Line by line, transcribe the material shown below exactly.

Available data Block Start

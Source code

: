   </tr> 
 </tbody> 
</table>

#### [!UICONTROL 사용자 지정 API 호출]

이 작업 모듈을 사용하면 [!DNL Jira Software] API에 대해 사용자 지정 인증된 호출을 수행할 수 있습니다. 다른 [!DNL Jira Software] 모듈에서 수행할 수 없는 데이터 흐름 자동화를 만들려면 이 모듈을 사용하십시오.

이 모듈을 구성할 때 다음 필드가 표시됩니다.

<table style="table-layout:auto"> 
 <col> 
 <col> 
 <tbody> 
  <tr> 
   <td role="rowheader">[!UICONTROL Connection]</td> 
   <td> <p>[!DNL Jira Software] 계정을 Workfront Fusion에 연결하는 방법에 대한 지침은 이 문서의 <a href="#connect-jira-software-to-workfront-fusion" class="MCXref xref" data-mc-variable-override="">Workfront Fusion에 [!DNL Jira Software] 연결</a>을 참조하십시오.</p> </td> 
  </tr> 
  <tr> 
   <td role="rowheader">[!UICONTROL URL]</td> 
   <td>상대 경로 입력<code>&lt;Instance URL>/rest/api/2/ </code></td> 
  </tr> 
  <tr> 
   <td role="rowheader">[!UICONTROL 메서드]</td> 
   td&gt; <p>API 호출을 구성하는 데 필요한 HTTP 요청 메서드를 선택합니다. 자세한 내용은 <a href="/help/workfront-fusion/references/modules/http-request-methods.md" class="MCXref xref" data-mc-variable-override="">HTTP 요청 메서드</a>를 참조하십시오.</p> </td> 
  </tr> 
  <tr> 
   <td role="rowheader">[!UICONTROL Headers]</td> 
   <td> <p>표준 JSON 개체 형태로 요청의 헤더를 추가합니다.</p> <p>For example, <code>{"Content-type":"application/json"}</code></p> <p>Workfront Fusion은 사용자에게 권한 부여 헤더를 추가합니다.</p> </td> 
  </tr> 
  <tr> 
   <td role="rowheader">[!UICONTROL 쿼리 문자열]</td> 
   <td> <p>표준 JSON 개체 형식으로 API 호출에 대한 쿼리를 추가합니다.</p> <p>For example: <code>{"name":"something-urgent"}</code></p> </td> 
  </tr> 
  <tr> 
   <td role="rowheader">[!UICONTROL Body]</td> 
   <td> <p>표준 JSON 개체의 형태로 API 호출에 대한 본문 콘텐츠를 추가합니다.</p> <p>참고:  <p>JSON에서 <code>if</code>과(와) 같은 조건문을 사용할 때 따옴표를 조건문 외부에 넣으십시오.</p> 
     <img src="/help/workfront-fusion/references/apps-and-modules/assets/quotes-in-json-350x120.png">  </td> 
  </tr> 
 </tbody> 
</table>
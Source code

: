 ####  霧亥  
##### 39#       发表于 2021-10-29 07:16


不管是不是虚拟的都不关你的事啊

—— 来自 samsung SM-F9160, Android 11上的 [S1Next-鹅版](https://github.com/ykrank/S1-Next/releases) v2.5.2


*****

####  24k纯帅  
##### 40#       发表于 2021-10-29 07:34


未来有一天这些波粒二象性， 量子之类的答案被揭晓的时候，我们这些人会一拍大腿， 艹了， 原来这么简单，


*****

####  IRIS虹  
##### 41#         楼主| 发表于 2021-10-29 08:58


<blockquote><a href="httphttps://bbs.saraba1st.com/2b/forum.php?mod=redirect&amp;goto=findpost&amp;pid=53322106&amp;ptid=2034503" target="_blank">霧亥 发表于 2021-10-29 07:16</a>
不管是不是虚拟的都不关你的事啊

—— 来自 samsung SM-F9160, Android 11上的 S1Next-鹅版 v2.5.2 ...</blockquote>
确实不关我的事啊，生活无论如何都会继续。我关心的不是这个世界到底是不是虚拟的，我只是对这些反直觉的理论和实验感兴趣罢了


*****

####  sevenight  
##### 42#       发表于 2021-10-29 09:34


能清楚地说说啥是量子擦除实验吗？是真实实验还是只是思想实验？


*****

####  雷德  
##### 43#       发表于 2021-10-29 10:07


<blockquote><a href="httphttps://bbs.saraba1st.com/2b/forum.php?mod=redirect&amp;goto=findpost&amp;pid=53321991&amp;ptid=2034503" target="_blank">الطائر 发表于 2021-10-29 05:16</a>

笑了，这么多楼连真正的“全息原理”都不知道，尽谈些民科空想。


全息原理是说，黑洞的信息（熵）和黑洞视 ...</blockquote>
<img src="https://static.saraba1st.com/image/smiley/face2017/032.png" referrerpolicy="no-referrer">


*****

Available data Block End

Reply to the task —
Source code

:   </tr> 
 </tbody> 
</table>

#### [!UICONTROL 사용자 지정 API 호출]

이 작업 모듈을 사용하면 [!DNL Jira Software] API에 대해 사용자 지정 인증된 호출을 수행할 수 있습니다. 다른 [!DNL Jira Software] 모듈에서 수행할 수 없는 데이터 흐름 자동화를 만들려면 이 모듈을 사용하십시오.

이 모듈을 구성할 때 다음 필드가 표시됩니다.

<table style="table-layout:auto"> 
 <col> 
 <col> 
 <tbody> 
  <tr> 
   <td role="rowheader">[!UICONTROL Connection]</td> 
   <td> <p>[!DNL Jira Software] 계정을 Workfront Fusion에 연결하는 방법에 대한 지침은 이 문서의 <a href="#connect-jira-software-to-workfront-fusion" class="MCXref xref" data-mc-variable-override="">Workfront Fusion에 [!DNL Jira Software] 연결</a>을 참조하십시오.</p> </td> 
  </tr> 
  <tr> 
   <td role="rowheader">[!UICONTROL URL]</td> 
   <td>상대 경로 입력<code>&lt;Instance URL>/rest/api/2/ </code></td> 
  </tr> 
  <tr> 
   <td role="rowheader">[!UICONTROL 메서드]</td> 
   td&gt; <p>API 호출을 구성하는 데 필요한 HTTP 요청 메서드를 선택합니다. 자세한 내용은 <a href="/help/workfront-fusion/references/modules/http-request-methods.md" class="MCXref xref" data-mc-variable-override="">HTTP 요청 메서드</a>를 참조하십시오.</p> </td> 
  </tr> 
  <tr> 
   <td role="rowheader">[!UICONTROL Headers]</td> 
   <td> <p>표준 JSON 개체 형태로 요청의 헤더를 추가합니다.</p> <p>For example, <code>{"Content-type":"application/json"}</code></p> <p>Workfront Fusion은 사용자에게 권한 부여 헤더를 추가합니다.</p> </td> 
  </tr> 
  <tr> 
   <td role="rowheader">[!UICONTROL 쿼리 문자열]</td> 
   <td> <p>표준 JSON 개체 형식으로 API 호출에 대한 쿼리를 추가합니다.</p> <p>For example: <code>{"name":"something-urgent"}</code></p> </td> 
  </tr> 
  <tr> 
   <td role="rowheader">[!UICONTROL Body]</td> 
   <td> <p>표준 JSON 개체의 형태로 API 호출에 대한 본문 콘텐츠를 추가합니다.</p> <p>참고:  <p>JSON에서 <code>if</code>과(와) 같은 조건문을 사용할 때 따옴표를 조건문 외부에 넣으십시오.</p> 
     <img src="/help/workfront-fusion/references/apps-and-modules/assets/quotes-in-json-350x120.png">  </td> 
  </tr> 
 </tbody> 
</table>
Source code

: ####  霧亥  
##### 39#       发表于 2021-10-29 07:16


不管是不是虚拟的都不关你的事啊

—— 来自 samsung SM-F9160, Android 11上的 [S1Next-鹅版](https://github.com/ykrank/S1-Next/releases) v2.5.2


*****

####  24k纯帅  
##### 40#       发表于 2021-10-29 07:34


未来有一天这些波粒二象性， 量子之类的答案被揭晓的时候，我们这些人会一拍大腿， 艹了， 原来这么简单，


*****

####  IRIS虹  
##### 41#         楼主| 发表于 2021-10-29 08:58


<blockquote><a href="httphttps://bbs.saraba1st.com/2b/forum.php?mod=redirect&amp;goto=findpost&amp;pid=53322106&amp;ptid=2034503" target="_blank">霧亥 发表于 2021-10-29 07:16</a>
不管是不是虚拟的都不关你的事啊

—— 来自 samsung SM-F9160, Android 11上的 S1Next-鹅版 v2.5.2 ...</blockquote>
确实不关我的事啊，生活无论如何都会继续。我关心的不是这个世界到底是不是虚拟的，我只是对这些反直觉的理论和实验感兴趣罢了


*****

####  sevenight  
##### 42#       发表于 2021-10-29 09:34


能清楚地说说啥是量子擦除实验吗？是真实实验还是只是思想实验？


*****

####  雷德  
##### 43#       发表于 2021-10-29 10:07


<blockquote><a href="httphttps://bbs.saraba1st.com/2b/forum.php?mod=redirect&amp;goto=findpost&amp;pid=53321991&amp;ptid=2034503" target="_blank">الطائر 发表于 2021-10-29 05:16</a>

笑了，这么多楼连真正的“全息原理”都不知道，尽谈些民科空想。


全息原理是说，黑洞的信息（熵）和黑洞视 ...</blockquote>
<img src="https://static.saraba1st.com/image/smiley/face2017/032.png" referrerpolicy="no-referrer">


*****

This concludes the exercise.